#### Exercise aim
Without altering a single word, repeat the records that follow.

#### Information provided
────────────────────
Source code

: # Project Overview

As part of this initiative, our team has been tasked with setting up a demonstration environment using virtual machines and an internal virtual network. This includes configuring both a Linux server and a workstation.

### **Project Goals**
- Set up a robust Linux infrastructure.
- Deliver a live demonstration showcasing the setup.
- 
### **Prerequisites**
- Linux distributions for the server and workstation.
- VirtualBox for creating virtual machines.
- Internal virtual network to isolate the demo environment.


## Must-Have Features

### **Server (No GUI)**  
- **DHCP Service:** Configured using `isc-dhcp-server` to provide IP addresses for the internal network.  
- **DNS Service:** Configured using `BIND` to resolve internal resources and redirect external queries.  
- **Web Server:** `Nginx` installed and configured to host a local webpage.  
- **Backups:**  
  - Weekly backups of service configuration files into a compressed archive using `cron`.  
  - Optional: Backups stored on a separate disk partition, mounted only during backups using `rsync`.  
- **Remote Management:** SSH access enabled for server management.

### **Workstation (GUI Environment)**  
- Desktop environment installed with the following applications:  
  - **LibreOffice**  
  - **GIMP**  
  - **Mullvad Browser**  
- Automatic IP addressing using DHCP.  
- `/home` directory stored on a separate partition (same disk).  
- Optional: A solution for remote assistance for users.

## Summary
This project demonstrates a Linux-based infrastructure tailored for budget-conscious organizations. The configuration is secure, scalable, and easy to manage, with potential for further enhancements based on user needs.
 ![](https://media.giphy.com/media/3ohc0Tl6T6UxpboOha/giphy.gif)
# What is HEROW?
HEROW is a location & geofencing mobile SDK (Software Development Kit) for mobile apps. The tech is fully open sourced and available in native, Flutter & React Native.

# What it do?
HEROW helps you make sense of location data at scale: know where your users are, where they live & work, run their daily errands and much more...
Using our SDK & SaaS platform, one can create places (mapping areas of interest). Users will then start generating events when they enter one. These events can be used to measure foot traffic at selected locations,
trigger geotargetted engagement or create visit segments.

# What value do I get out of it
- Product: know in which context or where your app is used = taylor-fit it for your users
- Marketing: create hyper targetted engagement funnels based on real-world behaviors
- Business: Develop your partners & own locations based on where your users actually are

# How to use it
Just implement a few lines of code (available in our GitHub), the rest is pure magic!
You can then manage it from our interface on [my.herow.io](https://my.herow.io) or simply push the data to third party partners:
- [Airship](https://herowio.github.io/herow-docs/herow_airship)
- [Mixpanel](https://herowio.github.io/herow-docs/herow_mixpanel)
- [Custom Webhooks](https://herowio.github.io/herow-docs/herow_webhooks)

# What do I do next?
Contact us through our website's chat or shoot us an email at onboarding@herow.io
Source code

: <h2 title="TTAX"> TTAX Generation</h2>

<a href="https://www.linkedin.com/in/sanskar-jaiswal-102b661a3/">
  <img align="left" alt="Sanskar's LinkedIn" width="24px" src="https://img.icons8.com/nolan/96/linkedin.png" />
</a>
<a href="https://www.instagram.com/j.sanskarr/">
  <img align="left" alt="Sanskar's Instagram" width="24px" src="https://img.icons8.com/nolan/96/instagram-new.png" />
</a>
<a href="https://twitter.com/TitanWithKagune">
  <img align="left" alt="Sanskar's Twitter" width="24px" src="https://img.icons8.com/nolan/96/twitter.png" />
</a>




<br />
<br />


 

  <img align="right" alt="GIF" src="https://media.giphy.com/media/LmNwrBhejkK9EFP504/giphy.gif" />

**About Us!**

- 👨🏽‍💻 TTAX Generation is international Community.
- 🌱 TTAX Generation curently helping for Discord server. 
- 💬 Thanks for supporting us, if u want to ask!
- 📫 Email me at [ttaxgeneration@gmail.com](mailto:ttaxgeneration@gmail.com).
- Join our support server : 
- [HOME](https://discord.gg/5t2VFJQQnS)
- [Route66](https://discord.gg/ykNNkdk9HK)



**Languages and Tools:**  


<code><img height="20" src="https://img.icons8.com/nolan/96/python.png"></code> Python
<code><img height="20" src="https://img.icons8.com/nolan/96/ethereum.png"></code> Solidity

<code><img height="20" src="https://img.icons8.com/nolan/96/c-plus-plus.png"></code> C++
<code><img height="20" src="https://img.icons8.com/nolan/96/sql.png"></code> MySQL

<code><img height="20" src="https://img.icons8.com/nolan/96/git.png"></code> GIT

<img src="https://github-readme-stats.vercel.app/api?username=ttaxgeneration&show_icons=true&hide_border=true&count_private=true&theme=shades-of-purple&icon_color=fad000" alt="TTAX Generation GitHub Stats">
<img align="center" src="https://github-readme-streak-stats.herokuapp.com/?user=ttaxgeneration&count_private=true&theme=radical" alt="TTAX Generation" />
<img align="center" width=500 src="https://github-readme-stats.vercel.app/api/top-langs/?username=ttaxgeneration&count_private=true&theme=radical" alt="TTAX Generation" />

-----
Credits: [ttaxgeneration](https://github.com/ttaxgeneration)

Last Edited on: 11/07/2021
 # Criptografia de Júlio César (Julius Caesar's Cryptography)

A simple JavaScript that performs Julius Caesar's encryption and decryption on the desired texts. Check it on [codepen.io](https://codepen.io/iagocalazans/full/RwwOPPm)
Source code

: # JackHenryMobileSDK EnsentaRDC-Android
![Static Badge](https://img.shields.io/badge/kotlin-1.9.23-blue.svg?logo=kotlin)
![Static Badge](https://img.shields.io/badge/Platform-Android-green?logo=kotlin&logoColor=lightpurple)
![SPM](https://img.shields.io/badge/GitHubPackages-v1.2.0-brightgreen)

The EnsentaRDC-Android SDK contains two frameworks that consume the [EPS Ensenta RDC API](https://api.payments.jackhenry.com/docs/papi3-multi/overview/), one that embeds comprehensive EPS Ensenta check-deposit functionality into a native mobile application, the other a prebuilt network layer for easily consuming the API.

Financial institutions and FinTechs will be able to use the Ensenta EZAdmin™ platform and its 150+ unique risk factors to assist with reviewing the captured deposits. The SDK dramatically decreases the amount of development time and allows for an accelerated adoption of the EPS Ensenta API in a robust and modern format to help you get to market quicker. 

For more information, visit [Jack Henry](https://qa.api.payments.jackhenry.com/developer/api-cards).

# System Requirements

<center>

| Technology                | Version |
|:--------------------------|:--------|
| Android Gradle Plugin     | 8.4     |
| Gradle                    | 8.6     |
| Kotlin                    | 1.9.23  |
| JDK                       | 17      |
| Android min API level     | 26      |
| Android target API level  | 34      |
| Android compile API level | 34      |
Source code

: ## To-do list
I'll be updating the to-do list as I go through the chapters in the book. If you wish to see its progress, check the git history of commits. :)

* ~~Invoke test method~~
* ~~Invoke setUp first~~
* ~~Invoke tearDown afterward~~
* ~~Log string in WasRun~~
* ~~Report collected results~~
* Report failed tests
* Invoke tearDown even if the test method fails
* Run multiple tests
────────────────────
#### Task output
Source code

: # Project Overview

As part of this initiative, our team has been tasked with setting up a demonstration environment using virtual machines and an internal virtual network. This includes configuring both a Linux server and a workstation.

### **Project Goals**
- Set up a robust Linux infrastructure.
- Deliver a live demonstration showcasing the setup.
- 
### **Prerequisites**
- Linux distributions for the server and workstation.
- VirtualBox for creating virtual machines.
- Internal virtual network to isolate the demo environment.


## Must-Have Features

### **Server (No GUI)**  
- **DHCP Service:** Configured using `isc-dhcp-server` to provide IP addresses for the internal network.  
- **DNS Service:** Configured using `BIND` to resolve internal resources and redirect external queries.  
- **Web Server:** `Nginx` installed and configured to host a local webpage.  
- **Backups:**  
  - Weekly backups of service configuration files into a compressed archive using `cron`.  
  - Optional: Backups stored on a separate disk partition, mounted only during backups using `rsync`.  
- **Remote Management:** SSH access enabled for server management.

### **Workstation (GUI Environment)**  
- Desktop environment installed with the following applications:  
  - **LibreOffice**  
  - **GIMP**  
  - **Mullvad Browser**  
- Automatic IP addressing using DHCP.  
- `/home` directory stored on a separate partition (same disk).  
- Optional: A solution for remote assistance for users.

## Summary
This project demonstrates a Linux-based infrastructure tailored for budget-conscious organizations. The configuration is secure, scalable, and easy to manage, with potential for further enhancements based on user needs.
 ![](https://media.giphy.com/media/3ohc0Tl6T6UxpboOha/giphy.gif)
# What is HEROW?
HEROW is a location & geofencing mobile SDK (Software Development Kit) for mobile apps. The tech is fully open sourced and available in native, Flutter & React Native.

# What it do?
HEROW helps you make sense of location data at scale: know where your users are, where they live & work, run their daily errands and much more...
Using our SDK & SaaS platform, one can create places (mapping areas of interest). Users will then start generating events when they enter one. These events can be used to measure foot traffic at selected locations,
trigger geotargetted engagement or create visit segments.

# What value do I get out of it
- Product: know in which context or where your app is used = taylor-fit it for your users
- Marketing: create hyper targetted engagement funnels based on real-world behaviors
- Business: Develop your partners & own locations based on where your users actually are

# How to use it
Just implement a few lines of code (available in our GitHub), the rest is pure magic!
You can then manage it from our interface on [my.herow.io](https://my.herow.io) or simply push the data to third party partners:
- [Airship](https://herowio.github.io/herow-docs/herow_airship)
- [Mixpanel](https://herowio.github.io/herow-docs/herow_mixpanel)
- [Custom Webhooks](https://herowio.github.io/herow-docs/herow_webhooks)

# What do I do next?
Contact us through our website's chat or shoot us an email at onboarding@herow.io
Source code

: <h2 title="TTAX"> TTAX Generation</h2>

<a href="https://www.linkedin.com/in/sanskar-jaiswal-102b661a3/">
  <img align="left" alt="Sanskar's LinkedIn" width="24px" src="https://img.icons8.com/nolan/96/linkedin.png" />
</a>
<a href="https://www.instagram.com/j.sanskarr/">
  <img align="left" alt="Sanskar's Instagram" width="24px" src="https://img.icons8.com/nolan/96/instagram-new.png" />
</a>
<a href="https://twitter.com/TitanWithKagune">
  <img align="left" alt="Sanskar's Twitter" width="24px" src="https://img.icons8.com/nolan/96/twitter.png" />
</a>




<br />
<br />


 

  <img align="right" alt="GIF" src="https://media.giphy.com/media/LmNwrBhejkK9EFP504/giphy.gif" />

**About Us!**

- 👨🏽‍💻 TTAX Generation is international Community.
- 🌱 TTAX Generation curently helping for Discord server. 
- 💬 Thanks for supporting us, if u want to ask!
- 📫 Email me at [ttaxgeneration@gmail.com](mailto:ttaxgeneration@gmail.com).
- Join our support server : 
- [HOME](https://discord.gg/5t2VFJQQnS)
- [Route66](https://discord.gg/ykNNkdk9HK)



**Languages and Tools:**  


<code><img height="20" src="https://img.icons8.com/nolan/96/python.png"></code> Python
<code><img height="20" src="https://img.icons8.com/nolan/96/ethereum.png"></code> Solidity

<code><img height="20" src="https://img.icons8.com/nolan/96/c-plus-plus.png"></code> C++
<code><img height="20" src="https://img.icons8.com/nolan/96/sql.png"></code> MySQL

<code><img height="20" src="https://img.icons8.com/nolan/96/git.png"></code> GIT

<img src="https://github-readme-stats.vercel.app/api?username=ttaxgeneration&show_icons=true&hide_border=true&count_private=true&theme=shades-of-purple&icon_color=fad000" alt="TTAX Generation GitHub Stats">
<img align="center" src="https://github-readme-streak-stats.herokuapp.com/?user=ttaxgeneration&count_private=true&theme=radical" alt="TTAX Generation" />
<img align="center" width=500 src="https://github-readme-stats.vercel.app/api/top-langs/?username=ttaxgeneration&count_private=true&theme=radical" alt="TTAX Generation" />

-----
Credits: [ttaxgeneration](https://github.com/ttaxgeneration)

Last Edited on: 11/07/2021
 # Criptografia de Júlio César (Julius Caesar's Cryptography)

A simple JavaScript that performs Julius Caesar's encryption and decryption on the desired texts. Check it on [codepen.io](https://codepen.io/iagocalazans/full/RwwOPPm)
Source code

: # JackHenryMobileSDK EnsentaRDC-Android
![Static Badge](https://img.shields.io/badge/kotlin-1.9.23-blue.svg?logo=kotlin)
![Static Badge](https://img.shields.io/badge/Platform-Android-green?logo=kotlin&logoColor=lightpurple)
![SPM](https://img.shields.io/badge/GitHubPackages-v1.2.0-brightgreen)

The EnsentaRDC-Android SDK contains two frameworks that consume the [EPS Ensenta RDC API](https://api.payments.jackhenry.com/docs/papi3-multi/overview/), one that embeds comprehensive EPS Ensenta check-deposit functionality into a native mobile application, the other a prebuilt network layer for easily consuming the API.

Financial institutions and FinTechs will be able to use the Ensenta EZAdmin™ platform and its 150+ unique risk factors to assist with reviewing the captured deposits. The SDK dramatically decreases the amount of development time and allows for an accelerated adoption of the EPS Ensenta API in a robust and modern format to help you get to market quicker. 

For more information, visit [Jack Henry](https://qa.api.payments.jackhenry.com/developer/api-cards).

# System Requirements

<center>

| Technology                | Version |
|:--------------------------|:--------|
| Android Gradle Plugin     | 8.4     |
| Gradle                    | 8.6     |
| Kotlin                    | 1.9.23  |
| JDK                       | 17      |
| Android min API level     | 26      |
| Android target API level  | 34      |
| Android compile API level | 34      |
Source code

: ## To-do list
I'll be updating the to-do list as I go through the chapters in the book. If you wish to see its progress, check the git history of commits. :)

* ~~Invoke test method~~
* ~~Invoke setUp first~~
* ~~Invoke tearDown afterward~~
* ~~Log string in WasRun~~
* ~~Report collected results~~
* Report failed tests
* Invoke tearDown even if the test method fails
* Run multiple tests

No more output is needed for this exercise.